All entries below are to be returned exactly, with pictures left out.

▶

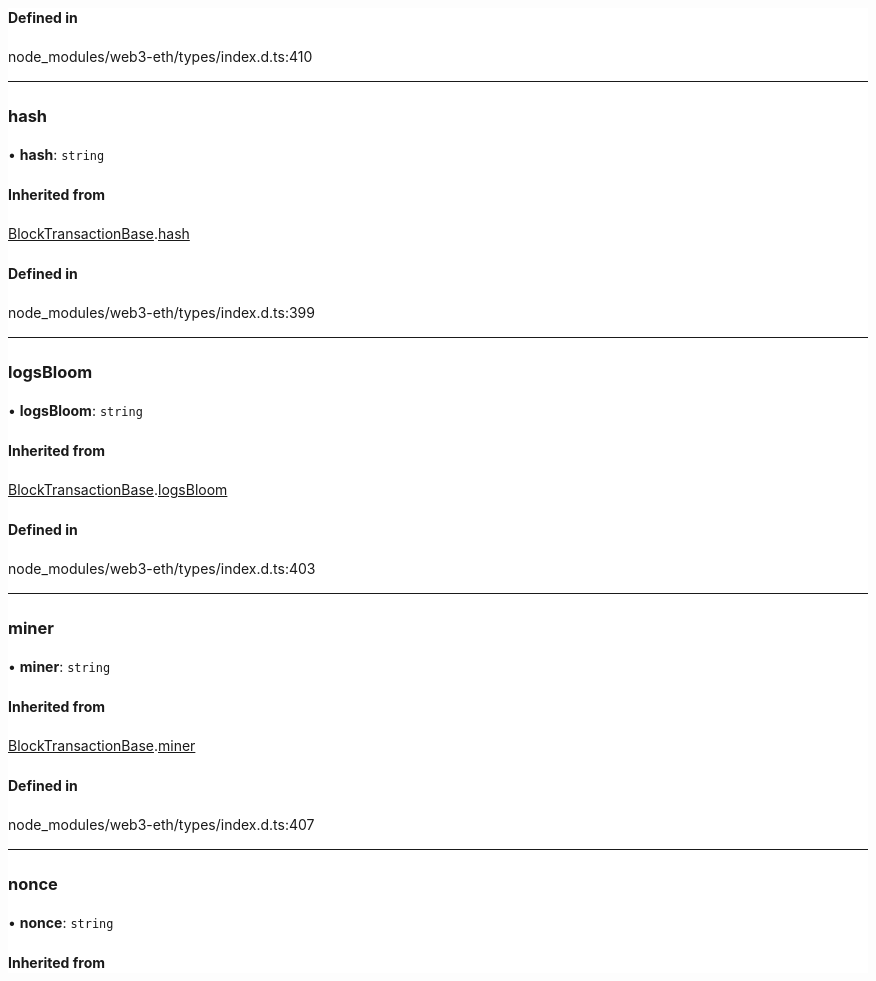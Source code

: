 #### Defined in

node_modules/web3-eth/types/index.d.ts:410

___

### hash

• **hash**: `string`

#### Inherited from

[BlockTransactionBase](internal_.BlockTransactionBase.md).[hash](internal_.BlockTransactionBase.md#hash)

#### Defined in

node_modules/web3-eth/types/index.d.ts:399

___

### logsBloom

• **logsBloom**: `string`

#### Inherited from

[BlockTransactionBase](internal_.BlockTransactionBase.md).[logsBloom](internal_.BlockTransactionBase.md#logsbloom)

#### Defined in

node_modules/web3-eth/types/index.d.ts:403

___

### miner

• **miner**: `string`

#### Inherited from

[BlockTransactionBase](internal_.BlockTransactionBase.md).[miner](internal_.BlockTransactionBase.md#miner)

#### Defined in

node_modules/web3-eth/types/index.d.ts:407

___

### nonce

• **nonce**: `string`

#### Inherited from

◀

- _RESULT FOR THIS EXERCISE_:
Source code

: #### Defined in

node_modules/web3-eth/types/index.d.ts:410

___

### hash

• **hash**: `string`

#### Inherited from

[BlockTransactionBase](internal_.BlockTransactionBase.md).[hash](internal_.BlockTransactionBase.md#hash)

#### Defined in

node_modules/web3-eth/types/index.d.ts:399

___

### logsBloom

• **logsBloom**: `string`

#### Inherited from

[BlockTransactionBase](internal_.BlockTransactionBase.md).[logsBloom](internal_.BlockTransactionBase.md#logsbloom)

#### Defined in

node_modules/web3-eth/types/index.d.ts:403

___

### miner

• **miner**: `string`

#### Inherited from

[BlockTransactionBase](internal_.BlockTransactionBase.md).[miner](internal_.BlockTransactionBase.md#miner)

#### Defined in

node_modules/web3-eth/types/index.d.ts:407

___

### nonce

• **nonce**: `string`

#### Inherited from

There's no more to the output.